The voice of Miliza Korjus
Let's dwell a little more on one of the miracles attributed to the Virgin of Guadalupe in Mexico:
The famous Viennese singer Miliza Korjus, at the peak of her heyday, was going to lose, according to the diagnosis of the best specialists, half of her life: her voice. That voice that she had given him so many triumphs, and that she would only remain in the cinematographic tapes as "The Great Waltz."
The tour that began in Mexico in 1946 would be interrupted, as well as many other pending contracts. What to do in those circumstances? Humanly all was lost.
It was then that the tourist memory of the 15,000 pilgrims who passed through the Tepeyac Basilica every day began to take on new value in his agitated mind.
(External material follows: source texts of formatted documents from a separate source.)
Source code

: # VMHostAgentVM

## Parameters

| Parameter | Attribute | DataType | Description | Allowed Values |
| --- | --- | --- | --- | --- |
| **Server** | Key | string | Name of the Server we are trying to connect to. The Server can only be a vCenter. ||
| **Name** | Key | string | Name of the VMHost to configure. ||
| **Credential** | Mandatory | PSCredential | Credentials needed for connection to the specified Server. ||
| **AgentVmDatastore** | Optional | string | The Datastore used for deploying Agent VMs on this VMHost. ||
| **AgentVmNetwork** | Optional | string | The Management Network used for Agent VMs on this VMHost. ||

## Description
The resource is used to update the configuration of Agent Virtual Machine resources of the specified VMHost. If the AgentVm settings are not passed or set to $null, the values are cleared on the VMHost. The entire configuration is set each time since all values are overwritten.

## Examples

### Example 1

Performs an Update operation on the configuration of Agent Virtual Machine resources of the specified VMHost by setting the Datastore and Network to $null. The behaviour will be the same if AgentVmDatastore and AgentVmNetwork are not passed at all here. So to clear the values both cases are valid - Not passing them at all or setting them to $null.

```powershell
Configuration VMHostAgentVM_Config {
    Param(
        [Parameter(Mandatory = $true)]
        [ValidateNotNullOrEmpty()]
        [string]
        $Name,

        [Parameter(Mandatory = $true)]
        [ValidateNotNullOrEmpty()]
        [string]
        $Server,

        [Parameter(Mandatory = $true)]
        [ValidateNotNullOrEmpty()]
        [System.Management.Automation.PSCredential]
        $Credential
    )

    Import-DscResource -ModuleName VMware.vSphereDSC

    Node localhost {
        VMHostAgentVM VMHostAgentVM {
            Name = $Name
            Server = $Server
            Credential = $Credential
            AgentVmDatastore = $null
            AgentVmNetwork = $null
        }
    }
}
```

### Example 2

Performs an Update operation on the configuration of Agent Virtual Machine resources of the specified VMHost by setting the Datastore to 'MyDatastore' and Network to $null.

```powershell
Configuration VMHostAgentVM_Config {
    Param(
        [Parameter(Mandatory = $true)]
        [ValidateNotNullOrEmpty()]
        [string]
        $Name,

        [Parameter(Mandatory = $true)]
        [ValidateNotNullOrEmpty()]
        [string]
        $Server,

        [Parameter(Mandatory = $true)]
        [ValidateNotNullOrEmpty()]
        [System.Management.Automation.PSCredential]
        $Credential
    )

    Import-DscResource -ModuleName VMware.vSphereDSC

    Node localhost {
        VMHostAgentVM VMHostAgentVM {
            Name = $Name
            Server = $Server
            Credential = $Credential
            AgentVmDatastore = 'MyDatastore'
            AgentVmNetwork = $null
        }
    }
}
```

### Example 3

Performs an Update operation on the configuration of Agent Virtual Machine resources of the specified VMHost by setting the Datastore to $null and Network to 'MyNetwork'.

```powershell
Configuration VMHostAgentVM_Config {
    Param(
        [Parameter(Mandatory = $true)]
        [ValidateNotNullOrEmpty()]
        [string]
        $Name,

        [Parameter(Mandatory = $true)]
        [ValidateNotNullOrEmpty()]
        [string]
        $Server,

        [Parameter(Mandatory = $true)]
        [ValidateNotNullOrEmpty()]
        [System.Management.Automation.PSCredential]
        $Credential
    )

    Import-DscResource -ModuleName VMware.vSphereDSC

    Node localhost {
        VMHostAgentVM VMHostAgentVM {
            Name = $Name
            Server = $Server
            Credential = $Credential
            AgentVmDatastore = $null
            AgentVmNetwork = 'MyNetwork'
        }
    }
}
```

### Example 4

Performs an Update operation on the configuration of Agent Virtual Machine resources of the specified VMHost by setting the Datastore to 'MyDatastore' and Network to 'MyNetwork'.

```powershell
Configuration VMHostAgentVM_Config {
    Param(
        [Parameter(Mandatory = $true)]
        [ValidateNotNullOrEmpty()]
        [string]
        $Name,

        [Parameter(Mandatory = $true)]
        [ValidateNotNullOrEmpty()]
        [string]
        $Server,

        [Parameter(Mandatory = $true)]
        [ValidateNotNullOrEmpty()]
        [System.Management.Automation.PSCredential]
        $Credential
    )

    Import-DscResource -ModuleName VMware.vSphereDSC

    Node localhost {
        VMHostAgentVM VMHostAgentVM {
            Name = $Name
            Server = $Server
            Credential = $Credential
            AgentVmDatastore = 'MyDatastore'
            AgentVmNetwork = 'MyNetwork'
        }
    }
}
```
She herself, a Protestant, had witnessed that spectacle during her visits, but admiring it only with tourist eyes, and as a typical reason for her. Now the Marian fervor of that motley town made her confidently invoke the Virgin of Guadalupe, asking her to heal her. The day set for the unavoidable operation arrived. Before practicing it, doctors routinely did the previous examination. Admiration was drawn on her faces. They looked again and astonishedly confirmed that it was true.
"But what have you done?"
—I took the medicines that were indicated to me to prepare myself for the operation.
-No no. What have you done to heal yourself?
—I asked the Virgin of Guadalupe to heal me.
"And have you tried your voice yet?"
—You forbade me to sing.
"Then see if you can sing."
The artist's voice resounded clean and harmonious. They carefully examined her and declared her completely healthy.
The next day one more pilgrim joined the river of people who were going to kneel at the feet of the Virgin of Guadalupe.
Another white marble plaque appeared, days later, at the entrance to the sacristy of the Basilica. It only said: "Thank you, my goodness - Miliza Korjus."
On the eve of his return to Europe, he told a journalist: "I came as a Protestant and I return Catholic, because everything I have asked of the Virgin of Guadalupe has been granted to me."